Morogoro Paralegal’s intervention included creating a team of 15 mobilizers and educating them together with village leaders on the importance and the process of obtaining a title deed. These mobilizers would then go house to house educating their fellow villagers on this issue, and even addressing the challenge of land ownership for women. At first, some people resisted but as more and more people bought into the idea, the whole village was caught up. Up until the end of the project in March this year, Morogoro Paralegal had facilitated the availability of 100 title deeds.

 

Mr Shaaban Kimwaga, the Village Chairperson says the education they received and the mobilization done by the team has greatly influenced their village. After the project, the village leadership receives one or two cases as a daily average, a drop from the 6 to 7 cases they used to get before the project.

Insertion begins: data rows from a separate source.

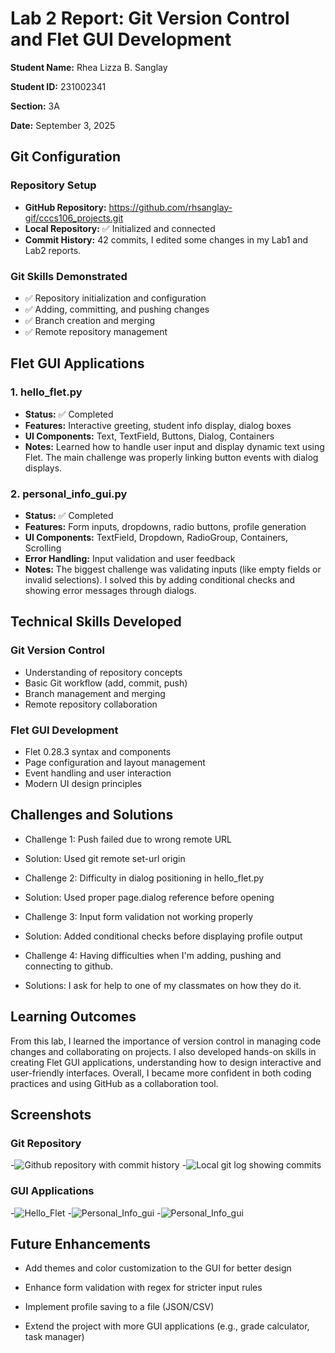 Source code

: # Lab 2 Report: Git Version Control and Flet GUI Development

**Student Name:** Rhea Lizza B. Sanglay

**Student ID:** 231002341

**Section:** 3A

**Date:** September 3, 2025

## Git Configuration

### Repository Setup
- **GitHub Repository:** https://github.com/rhsanglay-gif/cccs106_projects.git
- **Local Repository:** ✅ Initialized and connected
- **Commit History:** 42 commits, I edited some changes in my Lab1 and Lab2 reports.
### Git Skills Demonstrated
- ✅ Repository initialization and configuration
- ✅ Adding, committing, and pushing changes
- ✅ Branch creation and merging
- ✅ Remote repository management

## Flet GUI Applications

### 1. hello_flet.py
- **Status:** ✅ Completed
- **Features:** Interactive greeting, student info display, dialog boxes
- **UI Components:** Text, TextField, Buttons, Dialog, Containers
- **Notes:** Learned how to handle user input and display dynamic text using Flet. The main challenge was properly linking button events with dialog displays.

### 2. personal_info_gui.py
- **Status:** ✅ Completed
- **Features:** Form inputs, dropdowns, radio buttons, profile generation
- **UI Components:** TextField, Dropdown, RadioGroup, Containers, Scrolling
- **Error Handling:** Input validation and user feedback
- **Notes:** The biggest challenge was validating inputs (like empty fields or invalid selections). I solved this by adding conditional checks and showing error messages through dialogs.

## Technical Skills Developed

### Git Version Control
- Understanding of repository concepts
- Basic Git workflow (add, commit, push)
- Branch management and merging
- Remote repository collaboration

### Flet GUI Development
- Flet 0.28.3 syntax and components
- Page configuration and layout management
- Event handling and user interaction
- Modern UI design principles

## Challenges and Solutions

- Challenge 1: Push failed due to wrong remote URL 
- Solution: Used git remote set-url origin <correct URL>

- Challenge 2: Difficulty in dialog positioning in hello_flet.py 
- Solution: Used proper page.dialog reference before opening

- Challenge 3: Input form validation not working properly 
- Solution: Added conditional checks before displaying profile output

- Challenge 4: Having difficulties when I'm adding, pushing and connecting to github.
- Solutions: I ask for help to one of my classmates on how they do it.

## Learning Outcomes

From this lab, I learned the importance of version control in managing code changes and collaborating on projects. I also developed hands-on skills in creating Flet GUI applications, understanding how to design interactive and user-friendly interfaces. Overall, I became more confident in both coding practices and using GitHub as a collaboration tool.

## Screenshots

### Git Repository
-![Github repository with commit history](lab2_screenshots/git_commit_history.png)
-![Local git log showing commits](lab2_screenshots/local_git_log.png) 

### GUI Applications
-![Hello_Flet](lab2_screenshots/hello_flet.png) 
-![Personal_Info_gui](lab2_screenshots/personal_info_gui.png) 
-![Personal_Info_gui](lab2_screenshots/generated_profile.png)

## Future Enhancements

- Add themes and color customization to the GUI for better design

- Enhance form validation with regex for stricter input rules

- Implement profile saving to a file (JSON/CSV)

- Extend the project with more GUI applications (e.g., grade calculator, task manager)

The attitude toward land ownership by women has also changed. Previously, men wouldn’t let women register their names on title deeds making it even easier for men to kick women out of their homes when they differed in thoughts. Ms. Sinahamu Swala, one of the community mobilizers that was trained by Morogoro Paralegal says, “my motivation to join this was the injustice I had seen my fellow women go through in being denied land ownership and the unfair treatment that arouse from that.” After the project, however, as Mr Shaaban, the Village Chairperson attests to, the situation has changed. “These days both the man and woman come in together to begin processing a title deed. In a few cases when men come alone, we advise them to bring their wives along in the process,” says Mr Shaaban.

 

This wave of women owning land was greatly influenced by the case of Ms Asha Ali Kitogo, a mother of two, who separated with her husband and went to court to demand her share of the assets. Having won in Primary Court, the former husband took the issue to a district court and Ms Asha had to get support from Morogoro Paralegal and the trained mobilizers in Mngazi village as well as the village leadership. She won this case as well and the husband has had to give her 3 acres of farmland, 1 mill, 2 bicycles and get her a house.

 

The education on land ownership and the mobilization done by volunteers such as Ms Sinahamu has motivated the community to come together and contribute bricks and money to build a registry office to keep documents for the village as well as provide space for their Ward Land Council to meet.

This is the impact of education in solving what is on the onset a legal issue. This intervention by civil society has been able to not only affect the land conflict challenge but also spearhead development in land rights for women and the involvement of the community in development.